**Try it**. Your reply should reproduce each line below exactly and carry none of the pictures.

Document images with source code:

....................

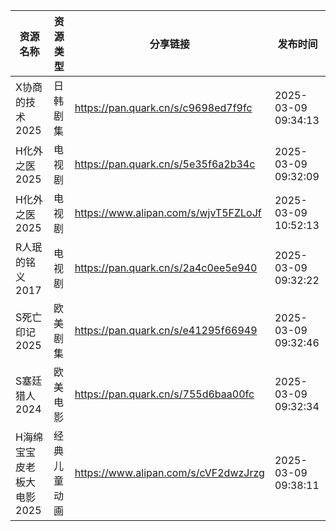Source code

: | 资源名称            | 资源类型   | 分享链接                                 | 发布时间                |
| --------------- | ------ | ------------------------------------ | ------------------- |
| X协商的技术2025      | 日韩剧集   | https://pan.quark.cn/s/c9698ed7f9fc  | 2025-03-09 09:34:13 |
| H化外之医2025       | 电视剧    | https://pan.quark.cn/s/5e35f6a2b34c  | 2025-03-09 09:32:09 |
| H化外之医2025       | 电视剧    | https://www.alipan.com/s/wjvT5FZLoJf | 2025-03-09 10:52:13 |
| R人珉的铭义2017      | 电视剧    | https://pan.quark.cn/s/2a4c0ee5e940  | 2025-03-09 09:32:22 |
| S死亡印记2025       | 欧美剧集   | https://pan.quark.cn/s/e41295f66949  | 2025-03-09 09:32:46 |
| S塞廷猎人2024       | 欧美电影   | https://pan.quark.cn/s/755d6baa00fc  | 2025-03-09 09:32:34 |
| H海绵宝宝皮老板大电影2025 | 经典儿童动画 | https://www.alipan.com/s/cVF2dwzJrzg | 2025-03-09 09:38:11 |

....................

**Your solution**.
Source code

: | 资源名称            | 资源类型   | 分享链接                                 | 发布时间                |
| --------------- | ------ | ------------------------------------ | ------------------- |
| X协商的技术2025      | 日韩剧集   | https://pan.quark.cn/s/c9698ed7f9fc  | 2025-03-09 09:34:13 |
| H化外之医2025       | 电视剧    | https://pan.quark.cn/s/5e35f6a2b34c  | 2025-03-09 09:32:09 |
| H化外之医2025       | 电视剧    | https://www.alipan.com/s/wjvT5FZLoJf | 2025-03-09 10:52:13 |
| R人珉的铭义2017      | 电视剧    | https://pan.quark.cn/s/2a4c0ee5e940  | 2025-03-09 09:32:22 |
| S死亡印记2025       | 欧美剧集   | https://pan.quark.cn/s/e41295f66949  | 2025-03-09 09:32:46 |
| S塞廷猎人2024       | 欧美电影   | https://pan.quark.cn/s/755d6baa00fc  | 2025-03-09 09:32:34 |
| H海绵宝宝皮老板大电影2025 | 经典儿童动画 | https://www.alipan.com/s/cVF2dwzJrzg | 2025-03-09 09:38:11 |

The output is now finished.